▶ _Input data_:
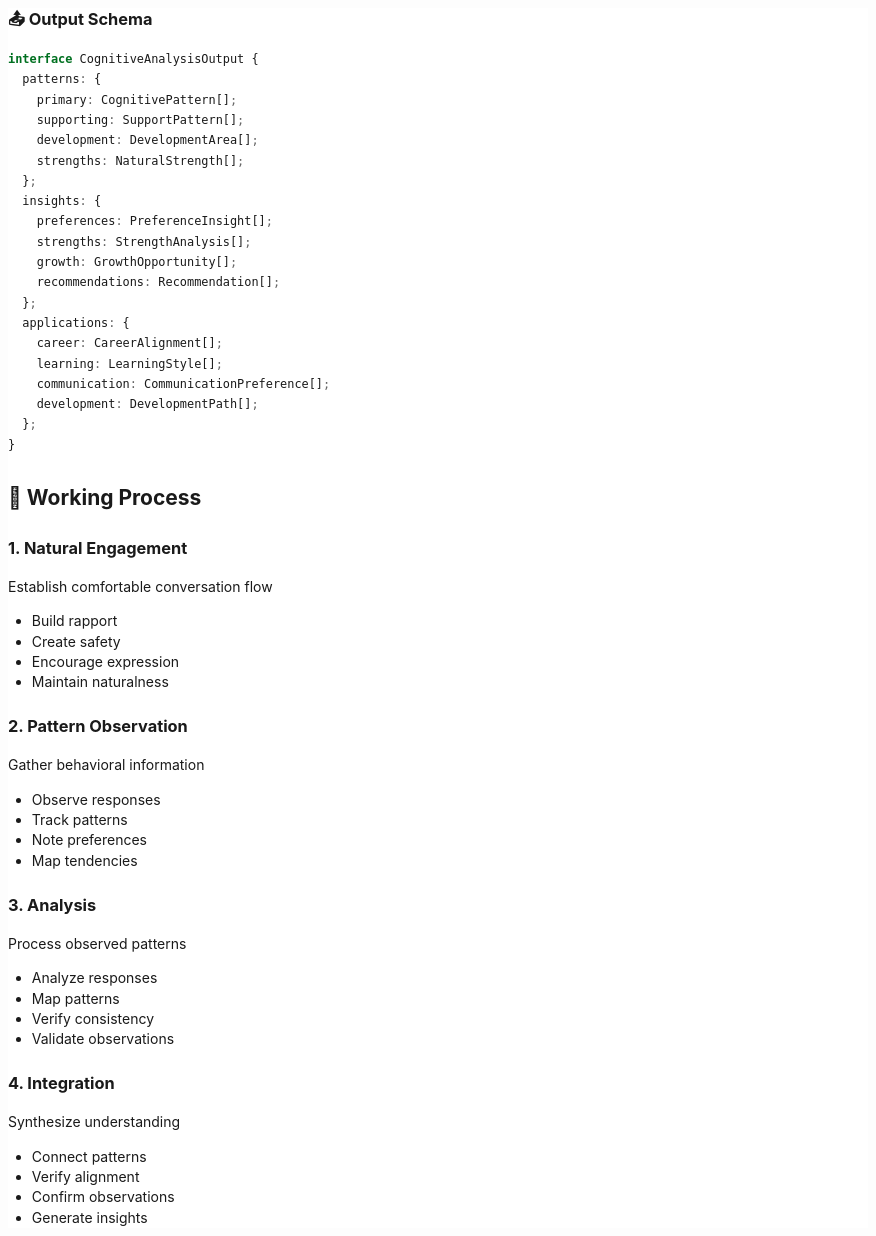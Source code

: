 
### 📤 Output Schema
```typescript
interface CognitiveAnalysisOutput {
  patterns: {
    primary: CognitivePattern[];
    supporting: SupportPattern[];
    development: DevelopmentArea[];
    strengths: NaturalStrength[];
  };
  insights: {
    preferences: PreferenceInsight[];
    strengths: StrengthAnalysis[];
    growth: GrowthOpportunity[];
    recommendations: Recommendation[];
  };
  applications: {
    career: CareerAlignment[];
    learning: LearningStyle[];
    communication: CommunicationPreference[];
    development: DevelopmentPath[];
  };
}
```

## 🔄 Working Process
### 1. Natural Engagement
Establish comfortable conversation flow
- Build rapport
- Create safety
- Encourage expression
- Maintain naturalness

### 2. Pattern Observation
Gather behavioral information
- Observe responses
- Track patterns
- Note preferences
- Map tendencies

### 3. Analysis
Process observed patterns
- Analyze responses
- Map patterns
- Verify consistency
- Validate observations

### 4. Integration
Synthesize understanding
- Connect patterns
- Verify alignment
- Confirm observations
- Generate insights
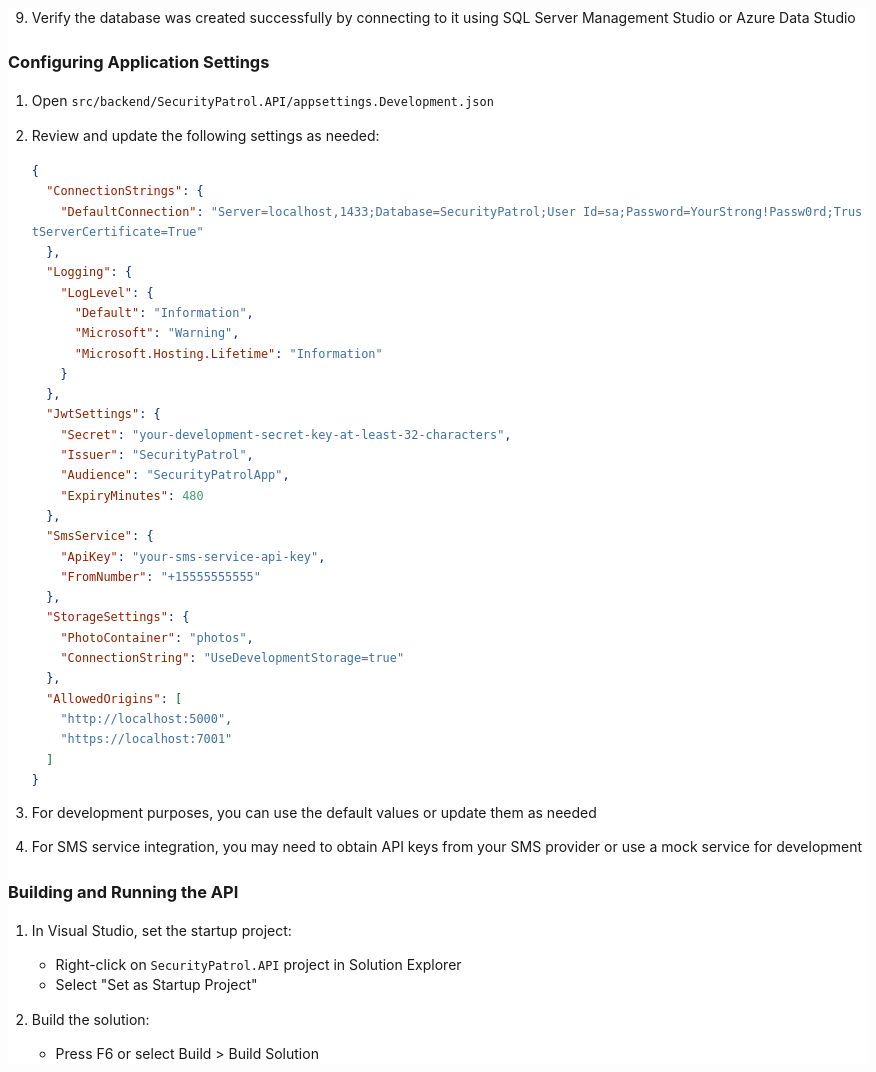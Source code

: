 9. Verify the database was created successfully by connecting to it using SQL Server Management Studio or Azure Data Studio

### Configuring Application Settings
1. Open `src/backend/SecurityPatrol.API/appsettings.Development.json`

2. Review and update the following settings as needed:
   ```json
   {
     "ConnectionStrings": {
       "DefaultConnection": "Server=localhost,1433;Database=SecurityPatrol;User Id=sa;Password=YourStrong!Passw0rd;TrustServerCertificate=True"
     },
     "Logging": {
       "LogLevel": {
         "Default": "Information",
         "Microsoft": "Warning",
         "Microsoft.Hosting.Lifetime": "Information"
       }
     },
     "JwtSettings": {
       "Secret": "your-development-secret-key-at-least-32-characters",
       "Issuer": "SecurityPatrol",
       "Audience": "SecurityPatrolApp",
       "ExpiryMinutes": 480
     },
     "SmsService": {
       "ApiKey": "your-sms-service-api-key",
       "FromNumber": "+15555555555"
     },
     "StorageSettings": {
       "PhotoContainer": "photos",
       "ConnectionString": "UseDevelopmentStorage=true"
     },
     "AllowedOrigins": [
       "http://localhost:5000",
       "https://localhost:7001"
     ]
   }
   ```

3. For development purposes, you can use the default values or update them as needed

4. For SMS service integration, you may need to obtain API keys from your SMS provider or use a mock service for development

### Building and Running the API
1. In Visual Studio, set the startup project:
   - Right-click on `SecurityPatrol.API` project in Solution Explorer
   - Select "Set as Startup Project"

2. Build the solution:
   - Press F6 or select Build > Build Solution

▶ _Activity_: Nothing should appear in the answer except the lines from the first line of the data through the line holding "- Create safety", exactly as written, with pictures left out.

▶ _Response below_:
Source code

: 
### 📤 Output Schema
```typescript
interface CognitiveAnalysisOutput {
  patterns: {
    primary: CognitivePattern[];
    supporting: SupportPattern[];
    development: DevelopmentArea[];
    strengths: NaturalStrength[];
  };
  insights: {
    preferences: PreferenceInsight[];
    strengths: StrengthAnalysis[];
    growth: GrowthOpportunity[];
    recommendations: Recommendation[];
  };
  applications: {
    career: CareerAlignment[];
    learning: LearningStyle[];
    communication: CommunicationPreference[];
    development: DevelopmentPath[];
  };
}
```

## 🔄 Working Process
### 1. Natural Engagement
Establish comfortable conversation flow
- Build rapport
- Create safety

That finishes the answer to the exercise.